_Goal of the exercise_.
Please output the records below word for word and omit the pictures.

_Data to use_.
[Start of Attachment]
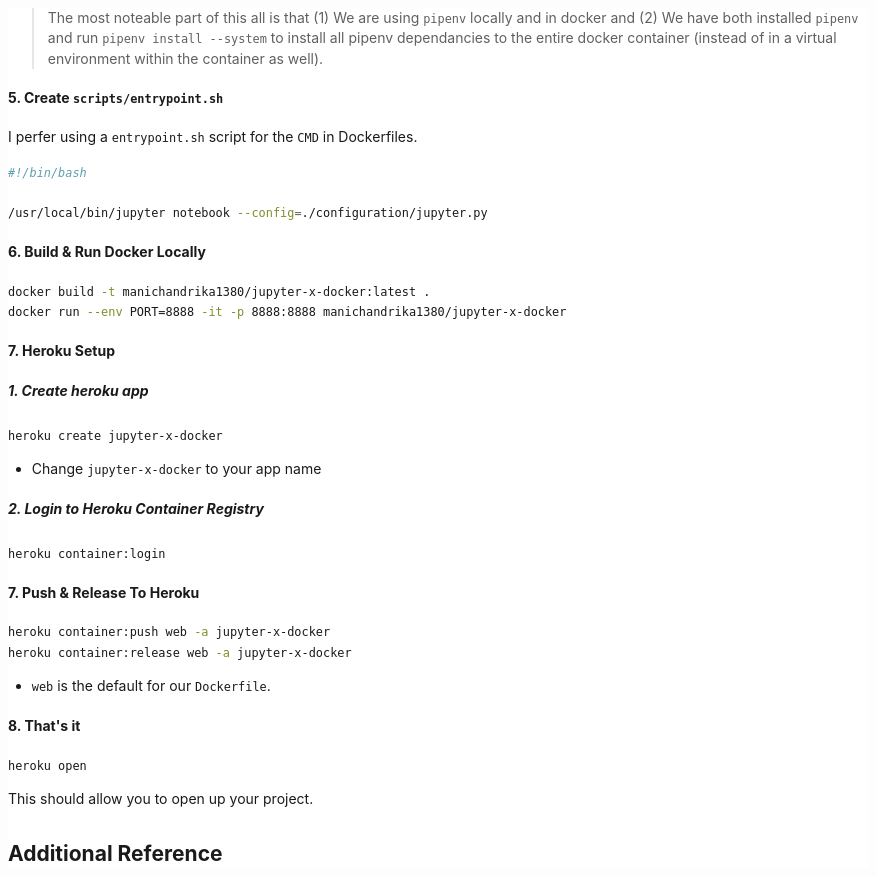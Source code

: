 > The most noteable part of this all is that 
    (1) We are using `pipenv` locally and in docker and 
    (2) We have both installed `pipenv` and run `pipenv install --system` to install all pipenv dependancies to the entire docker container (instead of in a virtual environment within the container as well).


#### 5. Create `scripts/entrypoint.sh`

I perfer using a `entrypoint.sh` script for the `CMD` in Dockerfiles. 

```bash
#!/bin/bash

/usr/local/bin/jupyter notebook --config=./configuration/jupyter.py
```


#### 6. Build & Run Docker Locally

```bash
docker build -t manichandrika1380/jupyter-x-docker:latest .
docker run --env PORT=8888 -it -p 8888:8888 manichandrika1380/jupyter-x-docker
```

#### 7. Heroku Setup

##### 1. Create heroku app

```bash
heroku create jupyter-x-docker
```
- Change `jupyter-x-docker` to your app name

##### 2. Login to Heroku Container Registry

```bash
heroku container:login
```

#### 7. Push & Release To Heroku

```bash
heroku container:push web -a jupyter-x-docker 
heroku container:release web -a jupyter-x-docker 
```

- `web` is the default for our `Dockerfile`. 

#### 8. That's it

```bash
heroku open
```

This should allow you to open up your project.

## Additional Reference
[End of Attachment]
_Exercise result_.
Source code

: > The most noteable part of this all is that 
    (1) We are using `pipenv` locally and in docker and 
    (2) We have both installed `pipenv` and run `pipenv install --system` to install all pipenv dependancies to the entire docker container (instead of in a virtual environment within the container as well).


#### 5. Create `scripts/entrypoint.sh`

I perfer using a `entrypoint.sh` script for the `CMD` in Dockerfiles. 

```bash
#!/bin/bash

/usr/local/bin/jupyter notebook --config=./configuration/jupyter.py
```


#### 6. Build & Run Docker Locally

```bash
docker build -t manichandrika1380/jupyter-x-docker:latest .
docker run --env PORT=8888 -it -p 8888:8888 manichandrika1380/jupyter-x-docker
```

#### 7. Heroku Setup

##### 1. Create heroku app

```bash
heroku create jupyter-x-docker
```
- Change `jupyter-x-docker` to your app name

##### 2. Login to Heroku Container Registry

```bash
heroku container:login
```

#### 7. Push & Release To Heroku

```bash
heroku container:push web -a jupyter-x-docker 
heroku container:release web -a jupyter-x-docker 
```

- `web` is the default for our `Dockerfile`. 

#### 8. That's it

```bash
heroku open
```

This should allow you to open up your project.

## Additional Reference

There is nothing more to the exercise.